March 26, 2019
For today:
1) Read Think OS Chapter 7 and do the reading quiz
2) Prepare for a quiz
Today:
1) Quiz
2) Think OS Chapter 7
For next time:
1) Read HFC Chapter 8
2) Start Homework 7
3) Come to class with some Project 2 ideas (see here)
Project 1 due this evening.
In the ExercisesInC repository
cd examples/cache
make
./cache > data
python graph_data.py
While that's running (for a while), let's discuss some background.
The instruction cycle
Fetch: Send the program counter to memory to fetch the next instruction. When the instruction arrives, it is stored in the instructions register.
Decode: Part of the CPU, called the “control unit”, decodes the instruction and send signals to the other parts of the CPU.
Execute: Signals from the control unit cause the appropriate computation to occur.
About half of the instructions are load or store, so they make additional access to memory to read or write data.
Typical main memory access time is 100 ns.

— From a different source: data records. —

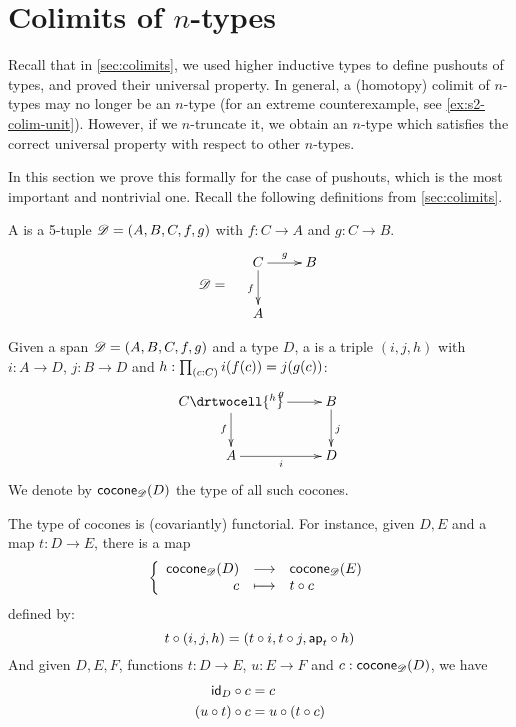 \section{Colimits of \texorpdfstring{$n$}{n}-types}
\label{sec:pushouts}

Recall that in \autoref{sec:colimits}, we used higher inductive types to define pushouts of types, and proved their universal property.
In general, a (homotopy) colimit of $n$-types may no longer be an $n$-type (for an extreme counterexample, see \autoref{ex:s2-colim-unit}).
However, if we $n$-truncate it, we obtain an $n$-type which satisfies the correct universal property with respect to other $n$-types.

In this section we prove this formally for the case of pushouts, which is the most important and nontrivial one.
Recall the following definitions from \autoref{sec:colimits}.

\begin{defn}
  A  %
  is a 5-tuple $\mathscr{D}=(A,B,C,f,g)$ with %
  $f:C\to{}A$ and $g:C\to{}B$.
  \[\Ddiag=\quad\vcenter{\xymatrix{C \ar^g[r] \ar_f[d] & B \\ A & }}\]
\end{defn}

\begin{defn}
  Given a span $\mathscr{D}=(A,B,C,f,g)$ and a type $D$, a %
   is a triple $(i, j, h)$
  with $i:A\to{}D$, $j:B\to{}D$ and $h : \prd{c:C}i(f(c))=j(g(c))$:
  \[\uppercurveobject{{ }}\lowercurveobject{{ }}\twocellhead{{ }}
  \xymatrix{C \ar^g[r] \ar_f[d] \drtwocell{^h} & B \ar^j[d] \\ A \ar_i[r] & D
  }\]
  We denote by $\mathsf{cocone}_{\mathscr{D}}(D)$ the type of all such cocones.
\end{defn}

The type of cocones is (covariantly) functorial.
For instance, given $D,E$ %
and a map $t:D\to{}E$, there is a map
  \[\left\{\begin{array}{rcl}\mathsf{cocone}_{\mathscr{D}}(D) & \longrightarrow & \mathsf{cocone}_{\mathscr{D}}(E) \\ c & \longmapsto & t\circ c \end{array}\right.\]
  defined by:
  \[t\circ(i,j,h)=(t\circ{}i,t\circ{}j,\mathsf{ap}_{t}\circ{}h)\]
And given $D,E,F$, %
functions $t:D\to{}E$, $u:E\to{}F$ and $c:\mathsf{cocone}_{\mathscr{D}}(D)$, we have
\begin{align}
  \composecocone{\idfunc[D]}c &= c \label{eq:composeconeid}\\
  \composecocone{(u\circ{}t)}c&=\composecocone{u}(\composecocone{t}c)\label{eq:composeconefunc}
\end{align}

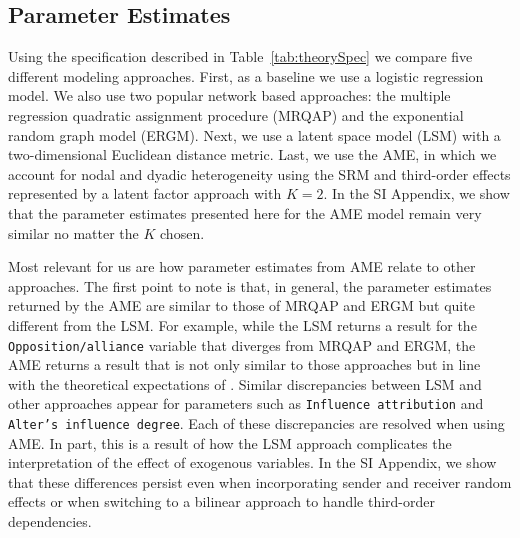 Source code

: \documentclass[9pt,twocolumn,twoside,lineno]{pnas-new}
\begin{document}
\subsection*{Parameter Estimates}

Using the specification described in Table~\ref{tab:theorySpec} we compare five different modeling approaches. First, as a baseline we use a logistic regression model. We also use two popular network based approaches: the multiple regression quadratic assignment procedure (MRQAP) and the exponential random graph model (ERGM). Next, we use a latent space model (LSM) with a two-dimensional Euclidean distance metric. Last, we use the AME, in which we account for nodal and dyadic heterogeneity using the SRM and third-order effects represented by a latent factor approach with $K=2$. In the SI Appendix, we show that the parameter estimates presented here for the AME model remain very similar no matter the $K$ chosen.

Most relevant for us are how parameter estimates from AME relate to other approaches. The first point to note is that, in general, the parameter estimates returned by the AME are similar to those of MRQAP and ERGM but quite different from the LSM. For example, while the LSM returns a result for the \texttt{Opposition/alliance} variable that diverges from MRQAP and ERGM, the AME returns a result that is not only similar to those approaches but in line with the theoretical expectations of \citet{ingold:fischer:2014}. Similar discrepancies between LSM and other approaches appear for parameters such as \texttt{Influence attribution} and \texttt{Alter's influence degree}. Each of these discrepancies are resolved when using AME. In part, this is a result of how the LSM approach complicates the interpretation of the effect of exogenous variables. In the SI Appendix, we show that these differences persist even when incorporating sender and receiver random effects or when switching to a bilinear approach to handle third-order dependencies.
\end{document}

A 1 GHz CPU might initiate an instruction every 1 ns. If every fetch and every load takes 100 ns, the CPU would be idle 99% of the time.
That's why there are caches!
See Latency Numbers Every Programmer Should Know
Move the slider: What is changing? What is NOT?
And this stackoverflow article
1) Assume that the time to access cache is 2 ns and the time to access memory is 102 ns. If the hit rate for a series of accesses is 75%, what is the average access time?
Two ways to think of it:
Average access time = Hit rate * cache access time + miss rate * memory access time
OR
Miss penalty = memory access time - cache access time
Average miss penalty = miss rate * miss penalty
Average access time = cache access time + average miss penalty
2) Suppose you have a large array of 4-byte integers on a machine with a single level of memory cache, which uses block length 32 bytes.
For each of the following scenarios, compute the cache hit rate and the average access time.
a) Traverse the array once, accessing each element.
b) Traverse the array once, accessing every other element.
c) Traverse the array once, accessing every fourth element.
d) Traverse the array once, accessing every eighth element.
e) Traverse the array once, accessing every sixteenth element.
f) Traverse the array 16 times, accessing every sixteenth element, assuming that the array is small enough to fit in cache.
g) Traverse the array many times, accessing every sixteenth element, assuming that the array does not fit in cache.
3) Suppose we traverse an array many times. Sketch a line that shows average access time versus array size, assuming that the cache is 1 MB.
Quoth me:
In summary, we expect good cache performance if the array is smaller than the cache size or if the stride is smaller than the block size. Performance only degrades if the array is bigger than the cache and the stride is large.
4) Let's look at the results. What can you infer about your cache hierarchy?